This surely must turn our gaze on the extent of inclusion and social diversity in the Higher Judiciary itself. All studies and data since the commencement of the constitution establish that the Higher Judiciary has remained an exclusive preserve of male higher caste gentry.[xii] In the absence of proportionate representation of the marginalized lower castes, the Higher Judiciary becomes stunted as Higher Caste Judiciary.[xiii] As a result, it fails to appreciate the social complexity of Indian society and repeatedly delivers unconscionable judgments on social relations mediated through legal agency.

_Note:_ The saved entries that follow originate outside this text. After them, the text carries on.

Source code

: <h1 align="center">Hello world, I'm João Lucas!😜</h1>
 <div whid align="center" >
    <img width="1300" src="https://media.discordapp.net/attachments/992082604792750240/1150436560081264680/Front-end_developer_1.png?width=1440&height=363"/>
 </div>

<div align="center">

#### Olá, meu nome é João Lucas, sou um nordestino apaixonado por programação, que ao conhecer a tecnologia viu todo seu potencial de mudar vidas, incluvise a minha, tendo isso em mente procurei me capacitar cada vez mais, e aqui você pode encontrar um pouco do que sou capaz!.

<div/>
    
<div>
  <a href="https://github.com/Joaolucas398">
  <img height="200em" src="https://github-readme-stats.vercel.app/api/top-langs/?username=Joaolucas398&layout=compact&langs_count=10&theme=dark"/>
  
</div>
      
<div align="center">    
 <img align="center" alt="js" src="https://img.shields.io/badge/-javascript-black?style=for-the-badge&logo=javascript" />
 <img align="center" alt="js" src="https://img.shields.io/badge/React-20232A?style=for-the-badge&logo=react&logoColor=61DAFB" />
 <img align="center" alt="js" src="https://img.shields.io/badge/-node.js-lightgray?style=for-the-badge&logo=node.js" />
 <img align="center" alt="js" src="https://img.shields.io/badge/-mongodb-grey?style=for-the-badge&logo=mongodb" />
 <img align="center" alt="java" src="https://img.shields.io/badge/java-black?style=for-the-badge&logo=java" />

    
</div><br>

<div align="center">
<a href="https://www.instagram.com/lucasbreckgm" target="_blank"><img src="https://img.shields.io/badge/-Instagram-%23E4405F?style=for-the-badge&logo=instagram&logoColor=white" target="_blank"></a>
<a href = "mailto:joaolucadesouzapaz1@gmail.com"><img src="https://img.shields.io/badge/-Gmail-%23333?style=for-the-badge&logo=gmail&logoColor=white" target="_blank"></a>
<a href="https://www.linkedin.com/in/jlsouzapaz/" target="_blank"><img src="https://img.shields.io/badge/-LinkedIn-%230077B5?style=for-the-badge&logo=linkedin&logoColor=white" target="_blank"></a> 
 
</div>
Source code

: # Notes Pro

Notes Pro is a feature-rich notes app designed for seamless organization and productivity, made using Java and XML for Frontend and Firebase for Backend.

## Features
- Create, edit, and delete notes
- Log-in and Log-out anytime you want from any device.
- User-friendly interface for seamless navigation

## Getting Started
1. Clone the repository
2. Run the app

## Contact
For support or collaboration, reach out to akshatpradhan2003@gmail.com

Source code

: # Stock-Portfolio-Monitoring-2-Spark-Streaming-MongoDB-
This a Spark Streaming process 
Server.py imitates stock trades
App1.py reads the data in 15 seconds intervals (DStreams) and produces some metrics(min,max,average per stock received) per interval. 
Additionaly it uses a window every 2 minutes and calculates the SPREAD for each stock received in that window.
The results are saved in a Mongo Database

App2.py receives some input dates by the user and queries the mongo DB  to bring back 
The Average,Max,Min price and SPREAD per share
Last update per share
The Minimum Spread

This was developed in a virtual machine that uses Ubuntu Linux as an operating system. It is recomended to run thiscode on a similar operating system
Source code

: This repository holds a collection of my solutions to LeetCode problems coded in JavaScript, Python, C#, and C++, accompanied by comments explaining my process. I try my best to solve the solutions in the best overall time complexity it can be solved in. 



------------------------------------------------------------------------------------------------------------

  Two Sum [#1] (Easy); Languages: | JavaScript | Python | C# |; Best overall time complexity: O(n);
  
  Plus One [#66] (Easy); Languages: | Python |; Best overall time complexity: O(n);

Empirical and normative analysis of the social diversity in the Higher Caste Judiciary or lack thereof has become inevitable in order to nourish it with democratic values and sensibilities. This can only be done by placing the legal education of Dalit, Pichda, Ati- Pichda Adivasi, Pasmanda groups at the heart of Bahujan movement for social democracy. Bahujan lawyers as leaders of the Bar oriented towards social democracy can apply significant pressure to make the Bar representative of diverse social classes. Technically, this can be done by amendment to Articles 124 clause (2) and 217 clause (1) adding the following common proviso: “Provided that in making such appointments, reservation for the
Scheduled Castes, the Scheduled Tribes and Other Backward Classes in proportion to their share in population shall be ensured.” Social and political movements to carry out this constitutional amendment cannot be delayed anymore if the higher judiciary is to be rescued from the higher caste gentry and social democracy is to be realized as the highest constitutional ideal.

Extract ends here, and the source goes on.